As John F. Kennedy stated, “Those who make peaceful revolution impossible will make violent revolution inevitable.” When people’s anxieties, uncertainties, and rage expand over time, eventually it grows into an uprising against the system producing these injustices. Society has adopted the phrase of “earn a living,” which means if one doesn’t work, then, they are unable to afford the basic necessities such as food, water, shelter, and healthcare. Freedom, in this context, becomes a form of resistance.
While people appear to be in a free society, their quality of life is dictated by capital. The relentless demands of a consumerist society create a “hustle culture,” where people are under constant pressure to optimize their performance or else face the consequences.
According to the National Institute of Mental Health, “an estimated 19.1% of U.S. adults had any anxiety disorder within the past year and an estimated 31.1% of adults experience anxiety at some point in their lives.” Moreover, those in low-income households are at a greater risk of developing anxiety because of material hardships and financial instability. We are told we are free, yet our worth becomes tied to output and success.
Anxiety becomes internalized. Rest starts to feel like guilt, self-worth becomes linked to efficiency, and “failure” feels personal. But having anxiety and feeling burnt out is not just a personal issue, it’s an appropriate response to living under late-stage capitalism. So, like Satan, Adam, and Eve, people in the contemporary world often experience freedom less as peace than as psychological free fall, a “lower deep still threatening to devour” them.
It is possible that true freedom comes from the fall itself. In this way, anxiety becomes a survival method. I think back to my grandmother and her advice about God. But I also remember something else. I recall her saying, “anxiety is your superpower.” Maybe she was right.
While anxiety can feel like self-imprisonment, it can also be a tool for liberation, applying knowledge to a tangible structural problem. Being aware of one’s mental and physical condition is how one realizes something is wrong or unjust, which is the first step in creating a radical change towards something better.
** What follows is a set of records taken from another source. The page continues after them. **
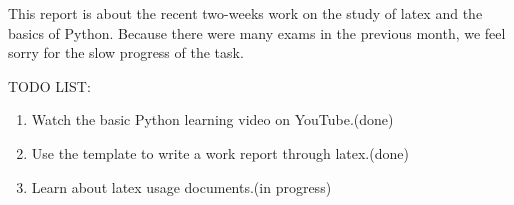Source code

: \par
This report is about the recent two-weeks work on the study of latex and the basics of Python.
Because there were many exams in the previous month, we feel sorry for the slow progress of the task.


TODO LIST\@:
\begin{enumerate}
    \item Watch the basic Python learning video on YouTube.(done)
    \item Use the template to write a work report through latex.(done)
    \item Learn about latex usage documents.(in progress)
\end{enumerate}
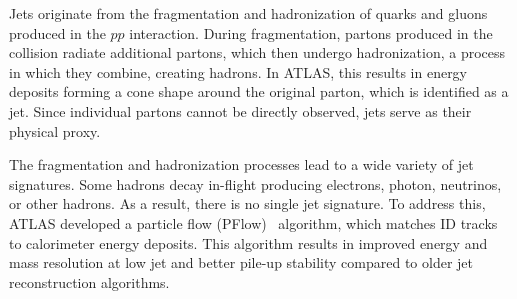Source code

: Jets originate from the fragmentation and hadronization of quarks and gluons produced in the $pp$ interaction. During fragmentation, partons produced in the collision radiate additional partons, which then undergo hadronization, a process in which they combine, creating hadrons. In ATLAS, this results in energy deposits forming a cone shape around the original parton, which is identified as a jet. Since individual partons cannot be directly observed, jets serve as their physical proxy.

The fragmentation and hadronization processes lead to a wide variety of jet signatures. Some hadrons decay in-flight producing electrons, photon, neutrinos, or other hadrons. As a result, there is no single jet signature. To address this, ATLAS developed a particle flow (PFlow)~\cite{ATLAS:2017ghe} algorithm, which matches ID tracks to calorimeter energy deposits. This algorithm results in improved energy and mass resolution at low jet \pt{} and better pile-up stability compared to older jet reconstruction algorithms.~\cite{ATL-PHYS-PUB-2022-038}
In Book 12, the archangel Michael, says to Adam, “leave this Paradise, but shalt possess / A paradise within thee, happier farr” (PL 12.586-587). Milton implies that freedom begins with the refusal to let the inner self be fully colonized by sinful thoughts. From this, salvation becomes more than just following strict doctrine but being an example of inner virtue, patience, temperance, love, and charity. Paradise is no longer a physical place but a psychological state of resistance against systems that continually reproduce the conditions of an endless Fall.
Sources:
Blake, William. The Marriage of Heaven and Hell. Dover Publications, 1994.
Kennedy, John F. “Address on the First Anniversary of the Alliance for Progress.” 13 Mar. 1962, Department of State, Washington, D.C. Speech.
Kierkegaard, Søren. The Concept of Anxiety: A Simple Psychologically Oriented Deliberation in View of the Dogmatic Problem of Hereditary Sin. Edited and translated by Alastair Hannay, Liveright Publishing Corporation, 2015.
National Institute of Mental Health. “Any Anxiety Disorder.” National Institute of Mental Health (NIMH), https://www.nimh.nih.gov/health/statistics/any-anxiety-disorder
Milton, John. Paradise Lost. Edited by Barbara K. Lewalski, Wiley-Blackwell, 2007.







A true blending of the personal and the political. I really enjoyed the use of Milton’s Paradise Lost as a lens with which to understand liberation and anxiety itself. I’ve been thinking about this a lot lately — Marlowe’s Doctor Faustus is also really interesting on religion/liberation/anxiety/guilt. Thanks for another great piece, lots to think about!
Nice work Dom. I enjoyed reading this.